## ACTIVITY:
Although the records contain pictures, only their text should be repeated, exactly as it stands.

Records contained in a dataset
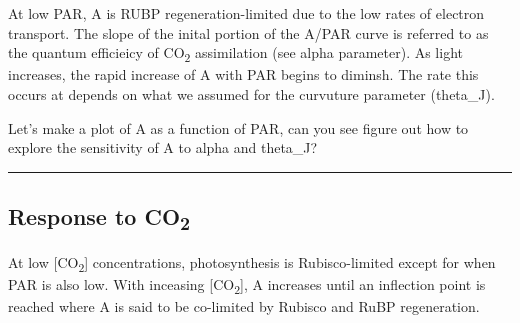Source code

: \documentclass[]{article}
\newenvironment{Shaded}{\begin{snugshade}}{\end{snugshade}}
\newcommand{\CommentTok}[1]{\textcolor[rgb]{0.56,0.35,0.01}{\textit{#1}}}
\newcommand{\DataTypeTok}[1]{\textcolor[rgb]{0.13,0.29,0.53}{#1}}
\newcommand{\DecValTok}[1]{\textcolor[rgb]{0.00,0.00,0.81}{#1}}
\newcommand{\FloatTok}[1]{\textcolor[rgb]{0.00,0.00,0.81}{#1}}
\newcommand{\KeywordTok}[1]{\textcolor[rgb]{0.13,0.29,0.53}{\textbf{#1}}}
\newcommand{\NormalTok}[1]{#1}
\newcommand{\OperatorTok}[1]{\textcolor[rgb]{0.81,0.36,0.00}{\textbf{#1}}}
\newcommand{\OtherTok}[1]{\textcolor[rgb]{0.56,0.35,0.01}{#1}}
\newcommand{\StringTok}[1]{\textcolor[rgb]{0.31,0.60,0.02}{#1}}
\begin{document}
At low PAR, A is RUBP regeneration-limited due to the low rates of
electron transport. The slope of the inital portion of the A/PAR curve
is referred to as the quantum efficieicy of CO\textsubscript{2}
assimilation (see alpha parameter). As light increases, the rapid
increase of A with PAR begins to diminsh. The rate this occurs at
depends on what we assumed for the curvuture parameter (theta\_J).

Let's make a plot of A as a function of PAR, can you see figure out how
to explore the sensitivity of A to alpha and theta\_J?

\begin{Shaded}
\end{Shaded}

\begin{center}\rule{0.5\linewidth}{\linethickness}\end{center}

\hypertarget{response-to-co2}{%
\subsection{\texorpdfstring{Response to
CO\textsubscript{2}}{Response to CO2}}\label{response-to-co2}}

At low {[}CO\textsubscript{2}{]} concentrations, photosynthesis is
Rubisco-limited except for when PAR is also low. With inceasing
{[}CO\textsubscript{2}{]}, A increases until an inflection point is
reached where A is said to be co-limited by Rubisco and RuBP
regeneration.
\end{document}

## RESULT:
Source code

: \documentclass[]{article}
\newenvironment{Shaded}{\begin{snugshade}}{\end{snugshade}}
\newcommand{\CommentTok}[1]{\textcolor[rgb]{0.56,0.35,0.01}{\textit{#1}}}
\newcommand{\DataTypeTok}[1]{\textcolor[rgb]{0.13,0.29,0.53}{#1}}
\newcommand{\DecValTok}[1]{\textcolor[rgb]{0.00,0.00,0.81}{#1}}
\newcommand{\FloatTok}[1]{\textcolor[rgb]{0.00,0.00,0.81}{#1}}
\newcommand{\KeywordTok}[1]{\textcolor[rgb]{0.13,0.29,0.53}{\textbf{#1}}}
\newcommand{\NormalTok}[1]{#1}
\newcommand{\OperatorTok}[1]{\textcolor[rgb]{0.81,0.36,0.00}{\textbf{#1}}}
\newcommand{\OtherTok}[1]{\textcolor[rgb]{0.56,0.35,0.01}{#1}}
\newcommand{\StringTok}[1]{\textcolor[rgb]{0.31,0.60,0.02}{#1}}
\begin{document}
At low PAR, A is RUBP regeneration-limited due to the low rates of
electron transport. The slope of the inital portion of the A/PAR curve
is referred to as the quantum efficieicy of CO\textsubscript{2}
assimilation (see alpha parameter). As light increases, the rapid
increase of A with PAR begins to diminsh. The rate this occurs at
depends on what we assumed for the curvuture parameter (theta\_J).

Let's make a plot of A as a function of PAR, can you see figure out how
to explore the sensitivity of A to alpha and theta\_J?

\begin{Shaded}
\end{Shaded}

\begin{center}\rule{0.5\linewidth}{\linethickness}\end{center}

\hypertarget{response-to-co2}{%
\subsection{\texorpdfstring{Response to
CO\textsubscript{2}}{Response to CO2}}\label{response-to-co2}}

At low {[}CO\textsubscript{2}{]} concentrations, photosynthesis is
Rubisco-limited except for when PAR is also low. With inceasing
{[}CO\textsubscript{2}{]}, A increases until an inflection point is
reached where A is said to be co-limited by Rubisco and RuBP
regeneration.
\end{document}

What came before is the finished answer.